Order groups by their keys

classic Classic list List threaded Threaded
5 messages Options
Reply | Threaded
Open this post in threaded view
|

Order groups by their keys

Robert Schmidtke
Hey everyone,

I'm currently trying to implement TPC-H Q1 and that involves ordering of results. Now I'm not too familiar with the transformations yet, however for the life of me I cannot figure out how to get it to work. Consider the following toy example:

final ExecutionEnvironment env = ExecutionEnvironment
.getExecutionEnvironment();
DataSet<Tuple3<String, Integer, Integer>> elems = env.fromElements(
new Tuple3<String, Integer, Integer>("a", 2, 1),
new Tuple3<String, Integer, Integer>("b", 1, 2),
new Tuple3<String, Integer, Integer>("a", 1, 3),
new Tuple3<String, Integer, Integer>("b", 1, 4),
new Tuple3<String, Integer, Integer>("a", 1, 5),
new Tuple3<String, Integer, Integer>("b", 2, 6),
new Tuple3<String, Integer, Integer>("a", 2, 7),
new Tuple3<String, Integer, Integer>("b", 2, 8));
elems.groupBy(0, 1).sum(2).print();

I want the output to be:
(a,1,8)
(a,2,8)
(b,1,6)
(b,2,14)

However the output is:
(a,2,8)
(b,1,6)
(b,2,14)
(a,1,8)

No matter where I place sorting of partitions or groups transformations (strange enough I just realized that when I don't add any ordering, the output is as expected; however this is just the case in the toy example and not in my TPC-H Q1). Is it currently not possible to achieve an ordered output in this case? Please bear with me if I overlooked the obvious, but I could not get a clear picture from the documentation.

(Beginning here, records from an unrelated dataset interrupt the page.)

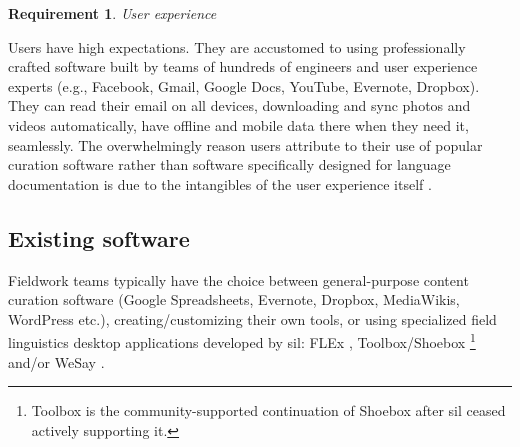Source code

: \documentclass[11pt]{article}
\newcommand{\smalltodo}[2][]
    {\todo[caption={#2}, #1]
    {\tiny#2\normalsize}}
\newtheorem{requirement}{Requirement}
\begin{document}



\begin{requirement}
	\label{req:experience}
       User experience
\end{requirement}


Users have high expectations. They are accustomed to using professionally crafted
software built by teams of hundreds of engineers and user experience experts
(e.g., Facebook, Gmail, Google Docs, YouTube, Evernote, Dropbox). They can read
their email on all devices, downloading and sync photos and videos
automatically, have offline and mobile data there when they need it,
seamlessly. 
The overwhelmingly  reason users attribute to their use of popular curation software rather than software specifically designed for language documentation is due to the intangibles of the user experience itself  \cite{lingsync:2012}.




\subsection{Existing software}
\label{sec:existing-software}

Fieldwork teams typically have the choice between general-purpose content
curation software (Google Spreadsheets, Evernote, Dropbox, MediaWikis,
WordPress etc.), creating/customizing their own tools, or using specialized
field linguistics desktop applications developed by \gls{sil}:  FLEx
\cite{sil-flex}, Toolbox/Shoebox%
\footnote{Toolbox is the community-supported continuation of Shoebox after
    \gls{sil} ceased actively supporting it.} %
\cite{sil-toolbox-info} and/or WeSay \cite{WeSay:2007:Online}.
\end{document}
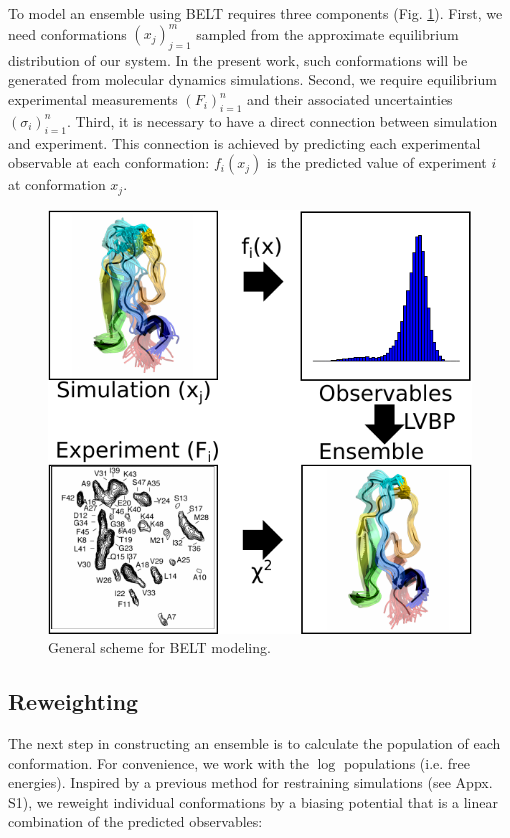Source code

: \documentclass[11pt,titlepage]{article}
\begin{document}
To model an ensemble using BELT requires three components (Fig. \ref{figure:BELT}).  First, we need conformations $(x_j)_{j=1}^{m}$ sampled from the approximate equilibrium distribution of our system.  In the present work, such conformations will be generated from molecular dynamics simulations.  Second, we require equilibrium experimental measurements $(F_i)_{i=1}^n$ and their associated uncertainties $(\sigma_i)_{i=1}^{n}$.  Third, it is necessary to have a direct connection between simulation and experiment.  This connection is achieved by predicting each experimental observable at each conformation: $f_i(x_j)$ is the predicted value of experiment $i$ at conformation $x_j$.  

\begin{figure}

\includegraphics[width=16.0cm]{figures/info_graphic/info_graphic.pdf}

\caption{
General scheme for BELT modeling.
}
\label{figure:BELT}
\end{figure}

\subsection*{Reweighting}

The next step in constructing an ensemble is to calculate the population of each conformation.  For convenience, we work with the $\log$ populations (i.e. free energies). Inspired by a previous method for restraining simulations \citep{chodera2012} (see Appx. S1), we reweight individual conformations by a biasing potential that is a linear combination of the predicted observables:
\end{document}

I verified the results with the provided data from TPC-H, apart from the sorting everything is fine.

Thanks a bunch in advance,

Cheers
Robert

--
My GPG Key ID: 336E2680
Reply | Threaded
Open this post in threaded view
|

Re: Order groups by their keys

Fabian Hueske-2
Hi Robert,

there are two issues involved here.

1) Flink does not support totally ordered paralllel output out-of-the box.
Fully sorting data in parallel requires range partitioning which requires some knowledge of the data (distribution of the key values) to produce balanced partitions. Flink does not feature statistics collection to determine the key distribution that's why it does not offer a range partition operation yet. However, Flink supports to sort local partitions and custom partitioners. If you know the value distribution of the key, you can implement a custom partitioner and locally sort the partitions to obtain a fully sorted result.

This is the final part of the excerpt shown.